Of the four E1 inhibitors that have entered clinical trials so far (pevonedistat, TAK-243, TAK-981, and TAS4464), pevonedistat is the only drug for which clinical trial data has been published. It appears that pevonedistat shows more promising results when used in combinatorial versus single-agent regimens. In this respect, pevonedistat showed superior clinical benefits in combination with azacytidine in patients with AML and carboplatin plus paclitaxel in patients with advanced solid tumors (Swords et al., 2018; Lockhart et al., 2019). Many of these combinations are supported with preclinical studies showing synergistic antitumor effects with cytotoxic drugs as well as azacytidine (Smith et al., 2011; Jazaeri et al., 2013; Li et al., 2014b; Visconte et al., 2016). This suggests similar results could be obtained with other drug combinations that have shown preclinical evidence of synergism, such as belinostat, olaparib, vemurafenib, pomalidomide, and other conventional anticancer agents (Benamar et al., 2016; Leclerc et al., 2016; Zhou et al., 2016; Guo et al., 2017; Liu et al., 2019).
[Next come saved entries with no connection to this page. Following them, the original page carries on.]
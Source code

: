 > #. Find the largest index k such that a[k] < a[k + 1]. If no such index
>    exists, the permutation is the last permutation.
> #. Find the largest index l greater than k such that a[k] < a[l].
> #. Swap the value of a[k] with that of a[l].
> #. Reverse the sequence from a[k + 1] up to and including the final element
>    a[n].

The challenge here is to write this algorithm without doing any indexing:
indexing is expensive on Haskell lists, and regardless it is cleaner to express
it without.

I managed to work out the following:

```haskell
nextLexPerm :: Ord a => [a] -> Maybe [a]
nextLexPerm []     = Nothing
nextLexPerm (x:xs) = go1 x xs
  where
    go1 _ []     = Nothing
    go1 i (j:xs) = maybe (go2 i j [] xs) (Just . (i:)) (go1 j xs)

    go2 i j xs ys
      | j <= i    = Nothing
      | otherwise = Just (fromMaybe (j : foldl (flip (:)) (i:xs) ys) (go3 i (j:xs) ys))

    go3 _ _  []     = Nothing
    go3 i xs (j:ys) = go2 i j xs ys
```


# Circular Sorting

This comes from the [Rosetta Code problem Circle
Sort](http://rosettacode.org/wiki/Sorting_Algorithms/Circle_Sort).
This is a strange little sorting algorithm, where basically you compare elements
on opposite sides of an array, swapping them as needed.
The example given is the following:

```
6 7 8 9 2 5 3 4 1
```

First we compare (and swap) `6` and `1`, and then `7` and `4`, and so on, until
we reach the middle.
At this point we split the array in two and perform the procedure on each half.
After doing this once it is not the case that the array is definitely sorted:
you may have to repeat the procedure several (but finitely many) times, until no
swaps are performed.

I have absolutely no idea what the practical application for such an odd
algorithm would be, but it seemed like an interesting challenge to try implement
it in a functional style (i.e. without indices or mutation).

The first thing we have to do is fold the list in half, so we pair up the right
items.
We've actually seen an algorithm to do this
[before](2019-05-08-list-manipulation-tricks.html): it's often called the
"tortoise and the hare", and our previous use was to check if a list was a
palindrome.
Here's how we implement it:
Better results have been observed with longer treatment durations of pevonedistat, and this could be achieved by dose adjustments and combination with low-toxicity drugs or drugs known to display toxicity profiles distinct from those of pevonedistat, as is the case with azacytidine (Swords et al., 2018). As E1 inhibitors are anticipated to have less favorable toxicity profile compared with other anticancer agents that selectively target aberrant oncogenic molecules, it is important to develop predictive biomarkers that identify patient cohorts most likely to benefit from these drugs and spare potential nonresponders from unnecessary toxicities. Clinical trials of pevonedistat in advanced solid tumors have shown that the expression of excision repair cross-complementation group 1 could potentially serve this role, as high expression levels positively correlated with clinical benefits and continuation of treatment when pevonedistat was combined with paclitaxel plus carboplatin. The need for such biomarkers is even more urgent with TAK-243 and TAK-981, which are expected to have more adverse effects compared with pevonedistat as a result of their broader pharmacologic effects (Lockhart et al., 2019). Potential biomarkers for E1 inhibitors are highlighted in section VII. E. Pharmacodynamic Activity of Adenosine Sulfamate E1 Inhibitors.